19 November 2009

Is This A Test?


We try to learn a few verses together as a family.

I write them on the chalkboard wall near the dinner table and we read them out loud together before each meal.

This week I wrote out James 1:19-20 - "Everyone should be quick to listen, slow to speak and slow to become angry for man's anger does not bring about the righteous life that God desires."

And let's just be honest.

When I picked this little nugget of a verse I was targeting a handful of sometimes short tempered, angry-word-shouting siblings.

I was trying to preach when I should have been quiet.

And so maybe this day just serves me right.

Because I have wanted to be angry today.

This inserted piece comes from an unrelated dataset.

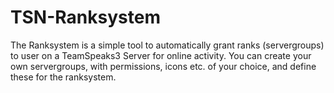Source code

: # TSN-Ranksystem
The Ranksystem is a simple tool to automatically grant ranks (servergroups) to user on a TeamSpeaks3 Server for online activity. You can create your own servergroups, with permissions, icons etc. of your choice, and define these for the ranksystem.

A lot.

At little things. At big things. At every thing.

Because this day seems to have been full of problems, mistakes and inconveniences.

Like Magnus putting his two gigantic paws on the counter and knocking down a wooden bowl that I really loved that was a gift from Kevin's mom. It broke into four pieces.

Like Mosely complaining that "all we ever do in school is read! I wish we never had school."

And like my ridiculously weak eye flaring up again, causing me pain, forcing me to wear my glasses and making me ultra self-conscious about my appearance.

Like the computer making a rather loud and annoying humming sound all morning while not allowing me to access my photos.

And like my poor Wilder sporting a fever tonight.

Like one particular small boy I know choosing to lie despite my provision of ample opportunity for truth-telling.

And like one toddler I know exercising her vocal chords loudly and boldly during any sibling conflict, of which there were a-plenty.

Like misplacing the all-important notebook of school schedules.

And all of this occurring the first day of my husband's business trip.

When I introduced the verse to the kids on the first day, I told them that it was a message for all of us, not just them. And I told them that this was something we could gently remind one another of any time we saw one of us struggling with anger. "You can even correct Mommy about her anger, as long as you do it kindly and respectfully," I said to them. (What was I thinking?)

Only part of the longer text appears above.